Il Comitato Pendolari chiama, la Regione non risponde: ancora disagi sulle tratte ferroviarie

Il Comitato Pendolari chiama, la Regione non risponde: ancora disagi sulle tratte ferroviarie

SIRACUSA – I problemi dei servizi siciliani su rotaia continuano a perseguitare i pendolari.

Questa mattina, infatti, il treno delle ore 6,04 con partenza da Siracusa e arrivo a Taormina è giunto a Catania con 70 minuti di ritardo per poi essere soppresso. Un disagio, unito anche a quello del treno di mezz’ora dopo che ha portato altri 60 minuti di ritardo, che ha lasciato scontenti molti passeggeri e ha offerto l’occasione al Comitato Pendolari di dare libero sfogo ai propri pensieri.

A far notare gli innumerevoli problemi è il presidente Giosuè Malaponti, che, per gradi, ricostruisce le dinamiche di un “viaggio tipo”: “Partendo da Siracusa, i ritardi sono causati spesso dal malfunzionamento dei passaggi a livello. Giustamente, se non si abbassano, il treno è costretto a fermarsi per ragioni di sicurezza.
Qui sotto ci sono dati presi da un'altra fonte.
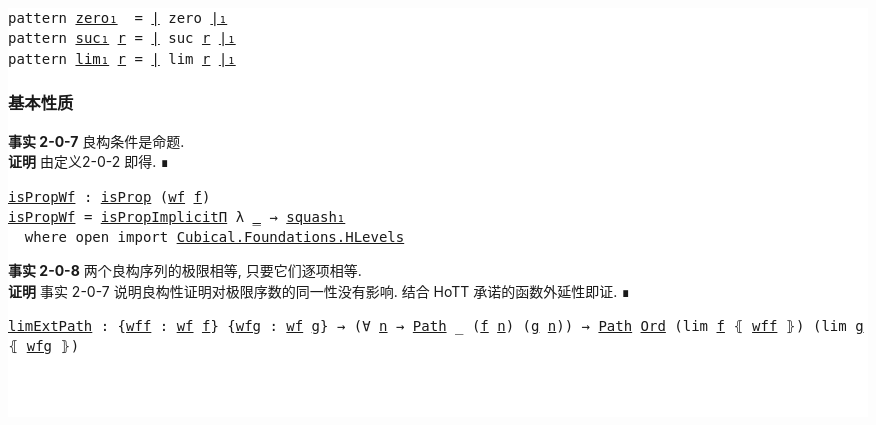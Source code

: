 <pre class="Agda"><a id="4960" class="Keyword">pattern</a> <a id="zero₁"></a><a id="4968" href="WellFormed.Base.html#4968" class="InductiveConstructor">zero₁</a>  <a id="4975" class="Symbol">=</a> <a id="4977" href="Cubical.HITs.PropositionalTruncation.Base.html#288" class="InductiveConstructor Operator">∣</a> <a id="4979" class="InductiveConstructor">zero</a> <a id="4984" href="Cubical.HITs.PropositionalTruncation.Base.html#288" class="InductiveConstructor Operator">∣₁</a>
<a id="4987" class="Keyword">pattern</a> <a id="suc₁"></a><a id="4995" href="WellFormed.Base.html#4995" class="InductiveConstructor">suc₁</a> <a id="5000" href="WellFormed.Base.html#5010" class="Bound">r</a> <a id="5002" class="Symbol">=</a> <a id="5004" href="Cubical.HITs.PropositionalTruncation.Base.html#288" class="InductiveConstructor Operator">∣</a> <a id="5006" class="InductiveConstructor">suc</a> <a id="5010" href="WellFormed.Base.html#5010" class="Bound">r</a> <a id="5012" href="Cubical.HITs.PropositionalTruncation.Base.html#288" class="InductiveConstructor Operator">∣₁</a>
<a id="5015" class="Keyword">pattern</a> <a id="lim₁"></a><a id="5023" href="WellFormed.Base.html#5023" class="InductiveConstructor">lim₁</a> <a id="5028" href="WellFormed.Base.html#5038" class="Bound">r</a> <a id="5030" class="Symbol">=</a> <a id="5032" href="Cubical.HITs.PropositionalTruncation.Base.html#288" class="InductiveConstructor Operator">∣</a> <a id="5034" class="InductiveConstructor">lim</a> <a id="5038" href="WellFormed.Base.html#5038" class="Bound">r</a> <a id="5040" href="Cubical.HITs.PropositionalTruncation.Base.html#288" class="InductiveConstructor Operator">∣₁</a>
</pre>
### 基本性质

**事实 2-0-7** 良构条件是命题.  
**证明** 由定义2-0-2 即得. ∎

<pre class="Agda"><a id="isPropWf"></a><a id="5113" href="WellFormed.Base.html#5113" class="Function">isPropWf</a> <a id="5122" class="Symbol">:</a> <a id="5124" href="Cubical.Foundations.Prelude.html#14575" class="Function">isProp</a> <a id="5131" class="Symbol">(</a><a id="5132" href="WellFormed.Base.html#3624" class="Function">wf</a> <a id="5135" href="WellFormed.Base.html#3794" class="Generalizable">f</a><a id="5136" class="Symbol">)</a>
<a id="5138" href="WellFormed.Base.html#5113" class="Function">isPropWf</a> <a id="5147" class="Symbol">=</a> <a id="5149" href="Cubical.Foundations.HLevels.html#17512" class="Function">isPropImplicitΠ</a> <a id="5165" class="Symbol">λ</a> <a id="5167" href="WellFormed.Base.html#5167" class="Bound">_</a> <a id="5169" class="Symbol">→</a> <a id="5171" href="Cubical.HITs.PropositionalTruncation.Base.html#308" class="InductiveConstructor">squash₁</a>
  <a id="5181" class="Keyword">where</a> <a id="5187" class="Keyword">open</a> <a id="5192" class="Keyword">import</a> <a id="5199" href="Cubical.Foundations.HLevels.html" class="Module">Cubical.Foundations.HLevels</a>
</pre>
**事实 2-0-8** 两个良构序列的极限相等, 只要它们逐项相等.  
**证明** 事实 2-0-7 说明良构性证明对极限序数的同一性没有影响. 结合 HoTT 承诺的函数外延性即证. ∎

<pre class="Agda"><a id="limExtPath"></a><a id="5339" href="WellFormed.Base.html#5339" class="Function">limExtPath</a> <a id="5350" class="Symbol">:</a> <a id="5352" class="Symbol">{</a><a id="5353" href="WellFormed.Base.html#5353" class="Bound">wff</a> <a id="5357" class="Symbol">:</a> <a id="5359" href="WellFormed.Base.html#3624" class="Function">wf</a> <a id="5362" href="WellFormed.Base.html#3794" class="Generalizable">f</a><a id="5363" class="Symbol">}</a> <a id="5365" class="Symbol">{</a><a id="5366" href="WellFormed.Base.html#5366" class="Bound">wfg</a> <a id="5370" class="Symbol">:</a> <a id="5372" href="WellFormed.Base.html#3624" class="Function">wf</a> <a id="5375" href="WellFormed.Base.html#3796" class="Generalizable">g</a><a id="5376" class="Symbol">}</a> <a id="5378" class="Symbol">→</a> <a id="5380" class="Symbol">(∀</a> <a id="5383" href="WellFormed.Base.html#5383" class="Bound">n</a> <a id="5385" class="Symbol">→</a> <a id="5387" href="Cubical.Core.Primitives.html#1828" class="Function">Path</a> <a id="5392" class="Symbol">_</a> <a id="5394" class="Symbol">(</a><a id="5395" href="WellFormed.Base.html#3794" class="Generalizable">f</a> <a id="5397" href="WellFormed.Base.html#5383" class="Bound">n</a><a id="5398" class="Symbol">)</a> <a id="5400" class="Symbol">(</a><a id="5401" href="WellFormed.Base.html#3796" class="Generalizable">g</a> <a id="5403" href="WellFormed.Base.html#5383" class="Bound">n</a><a id="5404" class="Symbol">))</a> <a id="5407" class="Symbol">→</a> <a id="5409" href="Cubical.Core.Primitives.html#1828" class="Function">Path</a> <a id="5414" href="WellFormed.Base.html#2971" class="Datatype">Ord</a> <a id="5418" class="Symbol">(</a><a id="5419" class="InductiveConstructor">lim</a> <a id="5423" href="WellFormed.Base.html#3794" class="Generalizable">f</a> <a id="5425" class="Symbol">⦃</a> <a id="5427" href="WellFormed.Base.html#5353" class="Bound">wff</a> <a id="5431" class="Symbol">⦄)</a> <a id="5434" class="Symbol">(</a><a id="5435" class="InductiveConstructor">lim</a> <a id="5439" href="WellFormed.Base.html#3796" class="Generalizable">g</a> <a id="5441" class="Symbol">⦃</a> <a id="5443" href="WellFormed.Base.html#5366" class="Bound">wfg</a> <a id="5447" class="Symbol">⦄)</a>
Ma, quello che suona veramente strano è la soppressione della tratta una volta giunti a Catania”.

Quello dei passaggi a livello, tuttavia, non è un problema circoscritto al siracusano. Come afferma lo stesso Malaponti, anche nel trapanese, specificatamente ad Alcamo, si riscontra la stessa inefficienza.

Ma, se questa mattina ormai è passata, si deve pensare anche a quello che può essere il futuro. Infatti, dal prossimo lunedì 14, la tratta Caltagirone-Gela verrà soppressa: “Andando sul sito di Trenitalia – continua il presidente del Comitato – digitando queste località come partenza e arrivo verrà consigliato un tragitto che dura circa 10 ore. Il che significa che uno deve uscire il giorno prima per andare a lavoro. Una cosa inspiegabile”.

Quello che lascia molto perplessi, però, è il tipo di comunicazione tra azienda e Regione. Tecnicamente, infatti, la segnalazione dei problemi dovrebbe essere rivolta anche all’amministrazione. Da qui dovrebbe cominciare un dialogo per trovare una soluzione, cosa mai accaduta. E Malaponti prosegue nella sua descrizione delle dinamiche: “Devo dire che in Trenitalia abbiamo trovato un ottimo interlocutore, disponibile ad ascoltarci e a cercare delle soluzioni. Il punto è che l’intervento della Regione è determinante, ma non abbiamo avuto risposta. tempo fa ho mandato delle mail a 4 indirizzi, tre politici e uno dell’azienda. Ho avuto feedback solo da quest’ultima”.

Nonostante gli sforzi, il Comitato esclude un intervento più estremo: “Anche se volessimo bloccare tutto, non converrebbe. Che risposta avremmo? Di sicuro dovremo risarcire Trenitalia per i disagi che porteremo”.

È risaputo che il sistema ferroviario è obsoleto, ma arrivare a questo punto sembra davvero troppo, considerando che siamo nel 2015. E allora, anche il Comitato Pendolari cerca risposta a una domanda: “Qual è l’attenzione da parte della Regione?”